Exploring The Universe

Supernova Remnant and Neutron Star - November 14th, 1996.

"A massive star ends life as a supernova, blasting its outer layers back to interstellar space. The spectacular death explosion is initiated by the collapse of what has become an impossibly dense stellar core. However, this core is not necessarily destroyed. Instead, it may be transformed into an exotic object with the density of an atomic nucleus but more total mass than the Sun - a neutron star. Directly viewing a neutron star is difficult because it is small (roughly 10 miles in diameter) and therefore dim, but newly formed in this violent crucible it is intensely hot, glowing in X-rays. Images from the ROSAT X-ray observatory above may offer a premier view of such a recently formed neutron star's X-ray glow. Pictured is the supernova remnant Puppis A, one of the brightest sources in the X-ray sky, with shocked gas clouds still expanding and radiating X-rays. In the inset close-up view, a faint pinpoint source of X-rays is visible, which is most likely the young neutron star, kicked out by the asymmetric explosion and moving away from the site of the original supernova at about 600 miles per second."

ROSAT Explores the X-Ray Sky - October 8th, 1996.

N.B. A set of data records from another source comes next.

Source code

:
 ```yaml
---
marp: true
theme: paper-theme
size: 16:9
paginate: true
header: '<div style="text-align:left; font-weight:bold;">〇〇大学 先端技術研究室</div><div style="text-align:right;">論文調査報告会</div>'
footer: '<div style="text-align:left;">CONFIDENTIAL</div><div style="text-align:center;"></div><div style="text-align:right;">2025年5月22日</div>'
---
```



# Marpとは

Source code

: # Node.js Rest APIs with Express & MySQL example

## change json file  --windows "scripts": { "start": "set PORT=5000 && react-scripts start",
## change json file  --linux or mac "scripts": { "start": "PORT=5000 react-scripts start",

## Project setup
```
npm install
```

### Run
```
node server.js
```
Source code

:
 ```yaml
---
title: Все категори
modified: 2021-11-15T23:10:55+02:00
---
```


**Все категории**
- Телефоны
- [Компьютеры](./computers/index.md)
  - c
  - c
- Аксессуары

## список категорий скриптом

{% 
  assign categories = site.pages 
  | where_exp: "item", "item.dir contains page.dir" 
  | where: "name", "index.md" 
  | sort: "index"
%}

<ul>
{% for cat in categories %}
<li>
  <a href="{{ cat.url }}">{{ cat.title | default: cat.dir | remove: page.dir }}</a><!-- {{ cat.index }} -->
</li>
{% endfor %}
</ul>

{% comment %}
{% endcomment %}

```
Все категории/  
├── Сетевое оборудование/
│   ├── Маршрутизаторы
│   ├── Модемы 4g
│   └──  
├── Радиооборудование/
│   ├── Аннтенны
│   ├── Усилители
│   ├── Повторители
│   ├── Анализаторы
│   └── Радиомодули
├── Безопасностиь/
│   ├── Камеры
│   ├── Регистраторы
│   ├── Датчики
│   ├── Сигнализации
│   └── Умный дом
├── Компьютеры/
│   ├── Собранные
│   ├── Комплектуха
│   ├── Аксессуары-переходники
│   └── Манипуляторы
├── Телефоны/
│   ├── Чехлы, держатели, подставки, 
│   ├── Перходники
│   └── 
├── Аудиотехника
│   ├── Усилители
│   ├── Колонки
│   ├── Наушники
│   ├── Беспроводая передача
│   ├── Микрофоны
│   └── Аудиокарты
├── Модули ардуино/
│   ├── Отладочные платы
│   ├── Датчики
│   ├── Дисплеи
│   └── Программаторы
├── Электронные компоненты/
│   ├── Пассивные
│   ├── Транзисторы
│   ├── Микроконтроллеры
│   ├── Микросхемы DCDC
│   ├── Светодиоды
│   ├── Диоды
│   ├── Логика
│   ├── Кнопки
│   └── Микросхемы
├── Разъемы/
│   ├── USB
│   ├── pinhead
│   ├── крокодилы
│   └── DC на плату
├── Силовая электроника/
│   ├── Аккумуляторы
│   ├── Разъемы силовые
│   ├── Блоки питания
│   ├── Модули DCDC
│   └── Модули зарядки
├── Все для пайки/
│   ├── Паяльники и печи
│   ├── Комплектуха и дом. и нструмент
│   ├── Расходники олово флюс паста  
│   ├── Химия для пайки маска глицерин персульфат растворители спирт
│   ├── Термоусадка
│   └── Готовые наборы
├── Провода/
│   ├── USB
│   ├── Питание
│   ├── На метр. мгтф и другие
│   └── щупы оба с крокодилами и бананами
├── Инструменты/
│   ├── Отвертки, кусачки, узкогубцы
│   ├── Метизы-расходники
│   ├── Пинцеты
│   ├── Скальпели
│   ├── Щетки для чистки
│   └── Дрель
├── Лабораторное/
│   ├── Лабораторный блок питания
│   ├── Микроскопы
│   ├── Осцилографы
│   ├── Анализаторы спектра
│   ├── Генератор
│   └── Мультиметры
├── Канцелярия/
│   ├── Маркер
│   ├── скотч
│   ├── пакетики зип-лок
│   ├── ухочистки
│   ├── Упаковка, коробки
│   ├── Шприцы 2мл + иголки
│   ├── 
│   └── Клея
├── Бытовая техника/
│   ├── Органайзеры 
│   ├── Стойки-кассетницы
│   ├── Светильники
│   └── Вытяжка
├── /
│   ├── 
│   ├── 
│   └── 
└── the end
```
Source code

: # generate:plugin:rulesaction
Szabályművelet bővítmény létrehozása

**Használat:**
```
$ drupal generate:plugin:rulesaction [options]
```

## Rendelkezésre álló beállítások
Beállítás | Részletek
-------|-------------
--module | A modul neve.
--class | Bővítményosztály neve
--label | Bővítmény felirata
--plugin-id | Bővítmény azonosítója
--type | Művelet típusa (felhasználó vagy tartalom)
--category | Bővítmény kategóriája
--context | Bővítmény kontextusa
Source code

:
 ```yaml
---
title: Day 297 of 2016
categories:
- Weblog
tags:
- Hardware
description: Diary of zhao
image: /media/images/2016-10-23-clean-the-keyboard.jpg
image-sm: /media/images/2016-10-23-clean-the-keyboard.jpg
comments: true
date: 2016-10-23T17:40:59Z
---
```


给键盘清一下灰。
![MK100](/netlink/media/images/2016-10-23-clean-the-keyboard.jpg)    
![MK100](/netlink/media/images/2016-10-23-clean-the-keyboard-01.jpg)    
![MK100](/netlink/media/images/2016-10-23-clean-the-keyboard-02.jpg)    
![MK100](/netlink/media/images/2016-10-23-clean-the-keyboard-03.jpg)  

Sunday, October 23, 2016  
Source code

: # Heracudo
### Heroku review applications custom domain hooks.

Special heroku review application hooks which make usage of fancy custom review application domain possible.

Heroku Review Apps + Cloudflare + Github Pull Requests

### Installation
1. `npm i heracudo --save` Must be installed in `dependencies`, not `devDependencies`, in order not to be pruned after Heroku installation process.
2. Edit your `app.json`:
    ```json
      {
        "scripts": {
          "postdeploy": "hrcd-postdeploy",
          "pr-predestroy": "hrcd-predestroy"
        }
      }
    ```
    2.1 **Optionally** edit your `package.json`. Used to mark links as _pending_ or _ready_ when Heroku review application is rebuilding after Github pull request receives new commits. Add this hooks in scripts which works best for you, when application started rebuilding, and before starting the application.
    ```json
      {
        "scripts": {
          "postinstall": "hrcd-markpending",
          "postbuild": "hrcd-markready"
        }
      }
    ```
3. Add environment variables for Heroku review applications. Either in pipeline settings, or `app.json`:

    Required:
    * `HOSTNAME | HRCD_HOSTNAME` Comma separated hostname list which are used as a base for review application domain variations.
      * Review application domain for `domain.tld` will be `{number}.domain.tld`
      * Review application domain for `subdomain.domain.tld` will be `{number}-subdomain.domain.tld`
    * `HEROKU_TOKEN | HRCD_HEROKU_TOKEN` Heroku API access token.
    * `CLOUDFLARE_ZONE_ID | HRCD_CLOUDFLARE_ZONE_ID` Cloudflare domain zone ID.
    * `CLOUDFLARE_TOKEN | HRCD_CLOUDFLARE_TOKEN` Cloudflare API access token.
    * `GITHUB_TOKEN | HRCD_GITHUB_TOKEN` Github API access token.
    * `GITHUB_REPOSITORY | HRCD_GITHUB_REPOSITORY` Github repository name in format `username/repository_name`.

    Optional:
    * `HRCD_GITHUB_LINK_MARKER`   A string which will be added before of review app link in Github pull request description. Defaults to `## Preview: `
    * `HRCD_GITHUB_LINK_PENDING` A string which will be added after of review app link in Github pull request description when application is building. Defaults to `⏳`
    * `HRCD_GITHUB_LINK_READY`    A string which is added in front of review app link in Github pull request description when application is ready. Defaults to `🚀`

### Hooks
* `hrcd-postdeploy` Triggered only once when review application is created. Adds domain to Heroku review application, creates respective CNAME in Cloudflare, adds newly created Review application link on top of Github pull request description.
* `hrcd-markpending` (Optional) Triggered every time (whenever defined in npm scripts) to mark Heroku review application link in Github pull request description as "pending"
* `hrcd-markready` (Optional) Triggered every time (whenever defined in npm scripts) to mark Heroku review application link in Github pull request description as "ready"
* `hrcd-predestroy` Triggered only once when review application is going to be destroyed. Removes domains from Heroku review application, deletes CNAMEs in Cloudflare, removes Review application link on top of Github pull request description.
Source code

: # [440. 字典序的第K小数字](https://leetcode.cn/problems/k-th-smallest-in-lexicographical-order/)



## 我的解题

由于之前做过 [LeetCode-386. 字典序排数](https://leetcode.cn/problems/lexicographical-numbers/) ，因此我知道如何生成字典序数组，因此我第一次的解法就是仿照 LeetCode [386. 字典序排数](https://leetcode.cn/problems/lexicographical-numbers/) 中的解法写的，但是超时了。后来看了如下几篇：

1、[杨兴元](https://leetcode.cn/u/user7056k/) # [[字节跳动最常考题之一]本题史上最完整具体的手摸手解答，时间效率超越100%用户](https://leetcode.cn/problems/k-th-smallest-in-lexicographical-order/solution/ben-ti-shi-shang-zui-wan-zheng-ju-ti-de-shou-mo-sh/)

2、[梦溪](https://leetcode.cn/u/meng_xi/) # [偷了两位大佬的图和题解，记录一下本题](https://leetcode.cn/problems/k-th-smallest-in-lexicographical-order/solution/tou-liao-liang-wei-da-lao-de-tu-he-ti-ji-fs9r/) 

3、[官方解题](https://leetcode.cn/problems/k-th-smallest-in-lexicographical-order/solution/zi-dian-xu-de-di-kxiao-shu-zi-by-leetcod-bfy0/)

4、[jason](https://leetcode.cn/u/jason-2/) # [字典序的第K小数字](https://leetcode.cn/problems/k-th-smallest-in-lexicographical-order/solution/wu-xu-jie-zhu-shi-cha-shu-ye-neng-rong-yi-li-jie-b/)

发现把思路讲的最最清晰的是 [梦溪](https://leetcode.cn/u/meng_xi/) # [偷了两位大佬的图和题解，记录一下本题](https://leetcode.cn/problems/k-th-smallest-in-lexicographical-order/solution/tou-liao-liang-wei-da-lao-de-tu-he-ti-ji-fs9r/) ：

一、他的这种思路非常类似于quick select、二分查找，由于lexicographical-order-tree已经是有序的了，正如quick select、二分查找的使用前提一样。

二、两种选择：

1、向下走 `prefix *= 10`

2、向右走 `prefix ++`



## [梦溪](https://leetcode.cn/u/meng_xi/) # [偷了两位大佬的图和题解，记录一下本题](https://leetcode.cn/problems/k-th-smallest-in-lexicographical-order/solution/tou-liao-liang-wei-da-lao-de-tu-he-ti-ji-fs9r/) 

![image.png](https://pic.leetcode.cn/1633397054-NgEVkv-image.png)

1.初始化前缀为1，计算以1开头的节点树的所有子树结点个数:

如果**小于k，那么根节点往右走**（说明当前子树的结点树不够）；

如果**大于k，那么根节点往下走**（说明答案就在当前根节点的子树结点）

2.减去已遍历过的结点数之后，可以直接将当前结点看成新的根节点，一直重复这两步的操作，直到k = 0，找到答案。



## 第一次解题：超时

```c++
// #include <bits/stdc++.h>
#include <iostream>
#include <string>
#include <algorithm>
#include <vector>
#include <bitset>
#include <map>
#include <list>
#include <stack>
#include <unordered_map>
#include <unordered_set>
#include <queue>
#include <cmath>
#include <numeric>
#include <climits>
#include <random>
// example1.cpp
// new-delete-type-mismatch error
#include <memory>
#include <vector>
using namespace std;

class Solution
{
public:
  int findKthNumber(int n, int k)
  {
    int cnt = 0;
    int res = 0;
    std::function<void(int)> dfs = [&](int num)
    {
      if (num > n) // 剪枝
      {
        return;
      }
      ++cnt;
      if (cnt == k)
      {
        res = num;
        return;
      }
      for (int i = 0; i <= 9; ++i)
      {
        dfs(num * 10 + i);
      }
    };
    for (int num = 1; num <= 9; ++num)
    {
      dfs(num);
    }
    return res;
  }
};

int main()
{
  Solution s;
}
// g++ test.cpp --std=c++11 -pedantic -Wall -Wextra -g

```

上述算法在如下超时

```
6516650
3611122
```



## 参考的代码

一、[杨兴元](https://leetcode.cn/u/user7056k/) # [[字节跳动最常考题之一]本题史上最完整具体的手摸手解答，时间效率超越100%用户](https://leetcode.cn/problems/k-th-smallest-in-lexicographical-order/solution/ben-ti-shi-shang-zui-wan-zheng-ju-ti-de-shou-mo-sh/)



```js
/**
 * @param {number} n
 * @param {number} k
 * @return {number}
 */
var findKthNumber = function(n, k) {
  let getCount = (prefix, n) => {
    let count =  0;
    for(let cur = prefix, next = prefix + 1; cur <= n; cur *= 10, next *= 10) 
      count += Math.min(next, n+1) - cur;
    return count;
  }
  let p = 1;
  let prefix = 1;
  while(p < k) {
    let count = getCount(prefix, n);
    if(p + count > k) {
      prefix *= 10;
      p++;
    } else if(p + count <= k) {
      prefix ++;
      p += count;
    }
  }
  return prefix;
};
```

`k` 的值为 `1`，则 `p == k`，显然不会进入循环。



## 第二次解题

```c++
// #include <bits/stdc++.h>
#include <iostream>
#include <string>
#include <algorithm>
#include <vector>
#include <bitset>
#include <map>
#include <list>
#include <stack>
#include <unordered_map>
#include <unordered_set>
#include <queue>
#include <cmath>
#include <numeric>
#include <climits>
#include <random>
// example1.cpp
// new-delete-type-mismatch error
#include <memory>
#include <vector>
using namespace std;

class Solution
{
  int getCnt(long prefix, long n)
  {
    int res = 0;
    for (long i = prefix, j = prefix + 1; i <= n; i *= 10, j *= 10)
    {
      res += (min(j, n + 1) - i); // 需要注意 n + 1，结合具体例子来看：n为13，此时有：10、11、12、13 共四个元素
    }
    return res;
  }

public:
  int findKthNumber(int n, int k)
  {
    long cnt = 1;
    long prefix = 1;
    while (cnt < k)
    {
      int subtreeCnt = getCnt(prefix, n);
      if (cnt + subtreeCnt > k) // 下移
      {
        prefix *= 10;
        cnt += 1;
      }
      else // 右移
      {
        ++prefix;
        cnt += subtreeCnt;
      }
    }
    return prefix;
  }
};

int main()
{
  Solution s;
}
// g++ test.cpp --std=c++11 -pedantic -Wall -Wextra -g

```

"Launched in 1990, the orbiting ROSAT observatory explored the Universe by viewing the entire sky in X-rays - photons with about 1,000 times more energy than visible light. This ROSAT survey produced the sharpest, most sensitive image of the X-ray sky at the time. The all-sky image is shown with the plane of our Milky Way galaxy running horizontally through the center. Both x-ray brightness and relative energy are represented with red, green, and blue colours, indicating three x-ray energy ranges (from lowest to highest). Bright X-ray spots near the galactic plane are within our own Milky Way. The brightest region (right of the center) is toward the Vela Pulsar and the Puppis supernova remnant. Bright sources beyond our galaxy are also apparent, notably the Virgo cluster of galaxies (near top right) and the Large Magellanic Cloud (LMC). The LMC is easy to find here as several of the black stripes (blank areas caused by missing data) seem to converge on its position (lower right). Over large areas of the sky, a general diffuse background of X-rays dominates. Hot gas in our own galaxy provides much of this background and gives rise to the grand looping structures visible in the direction of the galactic center (image center). Unresolved extragalactic sources also add to this background, particularly above and below the plane. Despite the X-ray sky's exotic appearance, a very familiar feature is visible - the gas and dust clouds which line the plane of our galaxy absorb x-rays as well as optical light and produce the dark bands running through the galactic center."

The X-Ray Moon - September 29th, 1996.

"This X-Ray image of the Moon was made by the orbiting Roentgen Observatory Satellite (ROSAT) in 1990. It shows three distinct regions: a bright X-ray sky, a bright part of the Moon, and a relatively dark part of the Moon. The bright X-ray sky is due to the diffuse cosmic X-ray background. The bright lunar crescent shines because it reflects X-rays emitted by the Sun. The dark lunar face is in shadow and so stands out from the relatively bright background - but, surprisingly it is not completely dark! Where do those X-rays from? They were thought to result from energetic particles from the solar wind bombarding the lunar surface."

Tycho's Supernova Remnant in X-ray - June 23rd, 1996.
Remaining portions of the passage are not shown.